Para quem está entrando no mercado agora, a Matching Visions oferece o acesso imediato a um portfólio selecionado de operadoras, sem a necessidade de negociar contratos individuais. Para afiliados experientes, a rede oferece condições diferenciadas e um relacionamento de longo prazo baseado em resultados.
Nosso guia completo sobre como escolher uma rede de afiliados iGaming explica em detalhes o que avaliar antes de assinar qualquer contrato.
O futuro do mercado de apostas no Brasil
O mercado de apostas no Brasil ainda está em construção. O primeiro ano regulado entregou resultados acima do esperado, mas há muito espaço para crescer.
A regulamentação dos cassinos presenciais, que avança no Congresso, deve abrir uma nova frente de receitas e atrair investimentos internacionais expressivos.
Ao mesmo tempo, o crescimento do iGaming de cassino online (slots, roleta, blackjack e crash games) começa a se estruturar sob a mesma regulamentação das apostas esportivas, ampliando o mercado endereçável.

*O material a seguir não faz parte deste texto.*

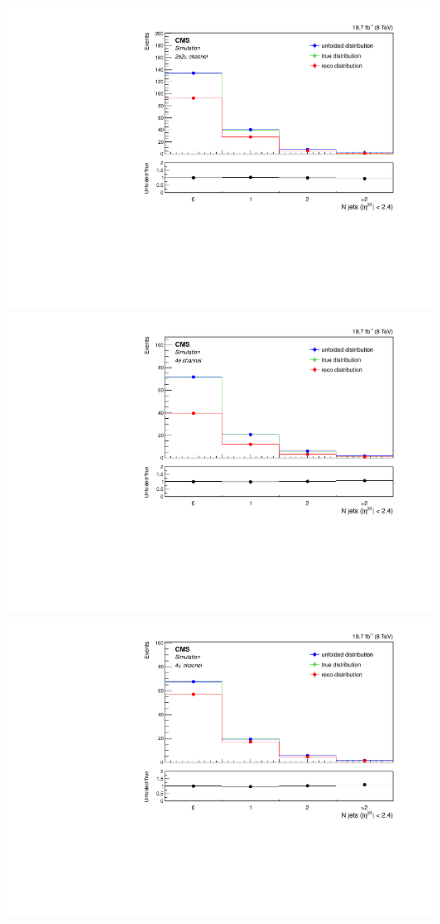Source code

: \begin{figure}[hbtp]
\begin{center}
    \includegraphics[width=0.8\cmsFigWidth]{Figures/Unfolding/MCTests/CentralJets_ZZTo2e2m_MadMatrix_PowDistr_FullSample_fr}
     \includegraphics[width=0.8\cmsFigWidth]{Figures/Unfolding/MCTests/CentralJets_ZZTo4e_PowMatrix_MadDistr_FullSample_fr}     
    \includegraphics[width=0.8\cmsFigWidth]{Figures/Unfolding/MCTests/CentralJets_ZZTo4m_PowMatrix_MadDistr_FullSample_fr}     

\end{center}
\end{figure}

A tecnologia também vai redefinir o setor. Ferramentas de inteligência artificial já são usadas para ajuste dinâmico de odds e campanhas personalizadas de retenção.
O apostador do futuro terá uma experiência cada vez mais personalizada, e as operadoras que investirem em dados e tecnologia vão sair na frente.
Para afiliados e criadores de conteúdo, essa expansão significa mais oportunidades. Novos mercados, novas operadoras, novos nichos de conteúdo e uma audiência que só cresce.
Quem se posicionar agora terá uma vantagem competitiva difícil de replicar no futuro.
Conclusão
O mercado de apostas no Brasil passou por uma transformação profunda: de setor informal e marginalizado para um dos cinco maiores mercados regulados de apostas do mundo. Com R$37 bilhões em GGR em 2025, mais de 25 milhões de apostadores ativos e uma regulamentação que amadurece a cada mês, o cenário é de crescimento sustentado.
As oportunidades no mercado de apostas no Brasil não estão apenas no lado do apostador. Criadores de conteúdo, produtores de tráfego e, especialmente, afiliados iGaming têm à disposição um mercado enorme, com operadoras bem capitalizadas dispostas a pagar bem por audiências qualificadas.
A chave é escolher os parceiros certos, entender os modelos de comissão e operar dentro das regras do jogo regulamentado.
Se você quer dar o primeiro passo concreto nesse mercado, comece pelo programa de afiliados cassino online e entenda como estruturar sua entrada com inteligência.
O mercado de apostas no Brasil está aberto: a pergunta é o que você vai fazer com essa oportunidade.